■ EXERCISE GOAL ■
Exactly how many lines in the entries contain "totalHeight"? Give that number alone.

[Stored entries]
—————

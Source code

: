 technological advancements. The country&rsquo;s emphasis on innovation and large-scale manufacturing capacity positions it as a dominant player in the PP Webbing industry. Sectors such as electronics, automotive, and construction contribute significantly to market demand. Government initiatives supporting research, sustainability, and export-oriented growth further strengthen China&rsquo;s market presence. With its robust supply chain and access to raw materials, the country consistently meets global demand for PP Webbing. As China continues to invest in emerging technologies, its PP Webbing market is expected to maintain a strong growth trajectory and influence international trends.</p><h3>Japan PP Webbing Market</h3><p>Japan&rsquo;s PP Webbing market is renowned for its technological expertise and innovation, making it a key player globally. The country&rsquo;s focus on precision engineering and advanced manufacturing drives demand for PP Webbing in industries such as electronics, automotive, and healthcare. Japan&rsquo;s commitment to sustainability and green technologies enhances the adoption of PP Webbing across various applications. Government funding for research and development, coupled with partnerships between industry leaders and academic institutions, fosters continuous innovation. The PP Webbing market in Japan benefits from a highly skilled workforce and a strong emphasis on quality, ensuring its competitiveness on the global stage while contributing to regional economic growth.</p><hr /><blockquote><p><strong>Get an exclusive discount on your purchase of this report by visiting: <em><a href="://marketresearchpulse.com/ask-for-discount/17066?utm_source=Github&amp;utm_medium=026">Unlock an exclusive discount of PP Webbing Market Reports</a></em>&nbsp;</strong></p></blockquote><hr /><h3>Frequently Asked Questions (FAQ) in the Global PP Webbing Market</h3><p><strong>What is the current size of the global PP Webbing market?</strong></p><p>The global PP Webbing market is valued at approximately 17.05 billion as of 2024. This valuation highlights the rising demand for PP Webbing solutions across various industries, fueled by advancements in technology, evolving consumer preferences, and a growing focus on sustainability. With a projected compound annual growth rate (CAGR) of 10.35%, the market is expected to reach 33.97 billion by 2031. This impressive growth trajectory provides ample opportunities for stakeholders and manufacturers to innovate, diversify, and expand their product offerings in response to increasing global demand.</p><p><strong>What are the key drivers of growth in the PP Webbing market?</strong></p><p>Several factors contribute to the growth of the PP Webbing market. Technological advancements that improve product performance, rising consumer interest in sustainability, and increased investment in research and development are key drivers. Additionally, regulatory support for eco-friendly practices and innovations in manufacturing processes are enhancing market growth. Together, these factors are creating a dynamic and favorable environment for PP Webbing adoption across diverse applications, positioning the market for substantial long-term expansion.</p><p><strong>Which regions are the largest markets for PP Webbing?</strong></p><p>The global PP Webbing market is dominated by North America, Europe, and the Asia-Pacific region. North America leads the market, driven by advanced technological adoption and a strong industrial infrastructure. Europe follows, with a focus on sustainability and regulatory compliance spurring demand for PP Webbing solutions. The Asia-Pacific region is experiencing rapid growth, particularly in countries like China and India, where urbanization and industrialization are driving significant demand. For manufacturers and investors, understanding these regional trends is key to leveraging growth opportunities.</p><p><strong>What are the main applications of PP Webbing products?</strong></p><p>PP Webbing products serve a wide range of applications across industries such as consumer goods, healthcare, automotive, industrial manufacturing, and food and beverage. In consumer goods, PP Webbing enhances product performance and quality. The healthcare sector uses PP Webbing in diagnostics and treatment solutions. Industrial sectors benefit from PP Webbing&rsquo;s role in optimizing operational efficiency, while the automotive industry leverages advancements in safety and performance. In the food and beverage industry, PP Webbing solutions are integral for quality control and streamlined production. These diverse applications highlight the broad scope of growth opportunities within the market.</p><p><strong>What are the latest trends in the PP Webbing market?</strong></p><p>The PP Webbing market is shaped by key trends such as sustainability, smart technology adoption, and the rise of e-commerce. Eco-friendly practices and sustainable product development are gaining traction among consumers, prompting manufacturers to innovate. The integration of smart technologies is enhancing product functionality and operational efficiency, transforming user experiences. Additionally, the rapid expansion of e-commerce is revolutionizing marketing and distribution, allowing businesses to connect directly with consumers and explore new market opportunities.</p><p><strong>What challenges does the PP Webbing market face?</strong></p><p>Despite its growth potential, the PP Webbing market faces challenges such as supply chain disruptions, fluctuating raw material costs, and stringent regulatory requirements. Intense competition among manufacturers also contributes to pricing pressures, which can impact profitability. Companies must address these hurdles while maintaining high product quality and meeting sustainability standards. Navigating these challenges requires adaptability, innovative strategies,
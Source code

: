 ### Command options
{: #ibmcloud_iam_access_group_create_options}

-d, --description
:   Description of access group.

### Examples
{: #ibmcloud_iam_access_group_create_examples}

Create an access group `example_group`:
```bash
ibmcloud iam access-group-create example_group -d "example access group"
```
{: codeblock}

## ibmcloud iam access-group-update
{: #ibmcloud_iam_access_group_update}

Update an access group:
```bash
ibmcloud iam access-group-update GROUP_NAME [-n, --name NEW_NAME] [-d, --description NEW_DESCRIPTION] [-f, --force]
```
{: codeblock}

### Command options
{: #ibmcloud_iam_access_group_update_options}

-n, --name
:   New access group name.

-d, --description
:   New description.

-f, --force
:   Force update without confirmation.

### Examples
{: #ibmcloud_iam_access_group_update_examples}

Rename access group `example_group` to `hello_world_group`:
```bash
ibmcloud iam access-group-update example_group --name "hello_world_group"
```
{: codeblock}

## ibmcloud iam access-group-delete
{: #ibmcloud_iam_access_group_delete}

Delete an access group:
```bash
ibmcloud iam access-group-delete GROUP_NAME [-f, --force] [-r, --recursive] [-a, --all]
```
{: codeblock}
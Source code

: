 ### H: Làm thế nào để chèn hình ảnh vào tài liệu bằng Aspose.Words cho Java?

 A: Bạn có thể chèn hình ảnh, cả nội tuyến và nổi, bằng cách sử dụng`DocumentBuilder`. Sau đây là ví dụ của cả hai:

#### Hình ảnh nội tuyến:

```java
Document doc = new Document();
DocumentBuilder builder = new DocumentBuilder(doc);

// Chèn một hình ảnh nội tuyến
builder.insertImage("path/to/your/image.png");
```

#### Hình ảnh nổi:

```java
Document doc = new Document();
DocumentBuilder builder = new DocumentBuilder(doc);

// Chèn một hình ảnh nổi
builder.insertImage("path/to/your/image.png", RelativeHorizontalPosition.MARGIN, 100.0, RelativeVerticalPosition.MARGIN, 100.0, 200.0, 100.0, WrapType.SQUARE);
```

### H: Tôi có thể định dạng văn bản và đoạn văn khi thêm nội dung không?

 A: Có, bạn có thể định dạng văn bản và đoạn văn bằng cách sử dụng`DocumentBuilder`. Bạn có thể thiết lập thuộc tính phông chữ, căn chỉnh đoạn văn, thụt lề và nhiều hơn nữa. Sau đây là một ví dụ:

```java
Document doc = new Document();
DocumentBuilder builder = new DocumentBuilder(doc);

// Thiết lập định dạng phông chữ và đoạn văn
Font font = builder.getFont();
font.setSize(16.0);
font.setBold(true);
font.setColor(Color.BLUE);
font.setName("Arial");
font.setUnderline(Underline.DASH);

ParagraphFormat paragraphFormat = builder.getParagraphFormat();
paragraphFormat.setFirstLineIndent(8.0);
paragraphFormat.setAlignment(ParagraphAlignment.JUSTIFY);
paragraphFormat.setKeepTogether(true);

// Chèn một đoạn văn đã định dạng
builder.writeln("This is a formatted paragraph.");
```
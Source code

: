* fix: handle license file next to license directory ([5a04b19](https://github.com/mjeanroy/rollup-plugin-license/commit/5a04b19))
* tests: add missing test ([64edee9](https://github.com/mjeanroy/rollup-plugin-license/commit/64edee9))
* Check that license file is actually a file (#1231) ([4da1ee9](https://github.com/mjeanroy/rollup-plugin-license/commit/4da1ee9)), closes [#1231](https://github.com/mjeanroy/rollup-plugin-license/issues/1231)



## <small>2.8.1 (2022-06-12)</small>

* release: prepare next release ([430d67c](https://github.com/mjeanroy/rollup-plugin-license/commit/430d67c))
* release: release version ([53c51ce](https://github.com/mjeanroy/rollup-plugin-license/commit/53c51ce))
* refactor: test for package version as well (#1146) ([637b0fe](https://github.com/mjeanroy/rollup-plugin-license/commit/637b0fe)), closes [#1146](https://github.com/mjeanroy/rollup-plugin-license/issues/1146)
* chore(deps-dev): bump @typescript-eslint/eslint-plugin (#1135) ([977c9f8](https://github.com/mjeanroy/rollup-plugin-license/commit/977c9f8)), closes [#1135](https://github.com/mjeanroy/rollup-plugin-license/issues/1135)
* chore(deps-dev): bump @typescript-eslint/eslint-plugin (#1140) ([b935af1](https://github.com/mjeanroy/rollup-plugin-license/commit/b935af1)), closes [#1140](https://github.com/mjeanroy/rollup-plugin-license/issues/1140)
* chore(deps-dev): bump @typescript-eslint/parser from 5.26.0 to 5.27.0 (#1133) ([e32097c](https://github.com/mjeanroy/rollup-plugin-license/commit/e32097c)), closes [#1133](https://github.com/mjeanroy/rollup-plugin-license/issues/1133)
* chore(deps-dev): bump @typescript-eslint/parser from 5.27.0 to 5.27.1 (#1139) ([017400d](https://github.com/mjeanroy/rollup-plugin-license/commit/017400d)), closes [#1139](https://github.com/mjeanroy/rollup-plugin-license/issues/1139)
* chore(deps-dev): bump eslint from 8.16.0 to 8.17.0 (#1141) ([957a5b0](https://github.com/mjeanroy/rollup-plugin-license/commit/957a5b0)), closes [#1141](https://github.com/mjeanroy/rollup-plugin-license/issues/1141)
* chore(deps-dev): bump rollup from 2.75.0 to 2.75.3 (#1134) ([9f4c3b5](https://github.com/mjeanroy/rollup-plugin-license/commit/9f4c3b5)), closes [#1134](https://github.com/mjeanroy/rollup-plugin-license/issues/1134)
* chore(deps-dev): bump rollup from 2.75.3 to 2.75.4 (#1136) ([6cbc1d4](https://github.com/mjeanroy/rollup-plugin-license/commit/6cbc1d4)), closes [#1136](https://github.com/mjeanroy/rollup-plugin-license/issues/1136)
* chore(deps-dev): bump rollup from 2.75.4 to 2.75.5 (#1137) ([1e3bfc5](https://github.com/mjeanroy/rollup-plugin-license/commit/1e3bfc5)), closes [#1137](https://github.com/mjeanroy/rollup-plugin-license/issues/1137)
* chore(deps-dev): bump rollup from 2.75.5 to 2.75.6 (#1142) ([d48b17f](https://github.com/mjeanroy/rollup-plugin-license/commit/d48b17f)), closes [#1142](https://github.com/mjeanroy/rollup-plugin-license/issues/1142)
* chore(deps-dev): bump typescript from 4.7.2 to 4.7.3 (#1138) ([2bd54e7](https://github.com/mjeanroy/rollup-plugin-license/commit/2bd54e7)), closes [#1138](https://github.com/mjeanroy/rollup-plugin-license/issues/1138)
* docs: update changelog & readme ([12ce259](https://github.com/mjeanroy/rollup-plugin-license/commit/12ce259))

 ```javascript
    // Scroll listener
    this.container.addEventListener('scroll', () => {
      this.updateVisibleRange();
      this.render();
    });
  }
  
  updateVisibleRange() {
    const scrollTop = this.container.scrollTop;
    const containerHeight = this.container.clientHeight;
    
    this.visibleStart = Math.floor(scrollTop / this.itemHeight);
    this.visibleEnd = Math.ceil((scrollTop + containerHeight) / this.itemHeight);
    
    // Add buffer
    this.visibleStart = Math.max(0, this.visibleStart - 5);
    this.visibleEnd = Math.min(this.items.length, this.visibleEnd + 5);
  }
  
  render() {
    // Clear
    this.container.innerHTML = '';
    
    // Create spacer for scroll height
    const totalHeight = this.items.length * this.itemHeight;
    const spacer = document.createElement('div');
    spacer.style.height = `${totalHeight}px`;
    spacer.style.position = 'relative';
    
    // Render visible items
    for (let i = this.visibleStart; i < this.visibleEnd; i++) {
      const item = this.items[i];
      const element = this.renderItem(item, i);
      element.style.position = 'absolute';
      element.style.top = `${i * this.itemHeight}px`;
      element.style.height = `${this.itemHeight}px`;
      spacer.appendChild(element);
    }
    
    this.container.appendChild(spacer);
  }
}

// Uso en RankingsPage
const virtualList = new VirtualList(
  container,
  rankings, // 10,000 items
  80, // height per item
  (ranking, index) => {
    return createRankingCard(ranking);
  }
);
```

—————

■ REPLY TO THE EXERCISE ■
2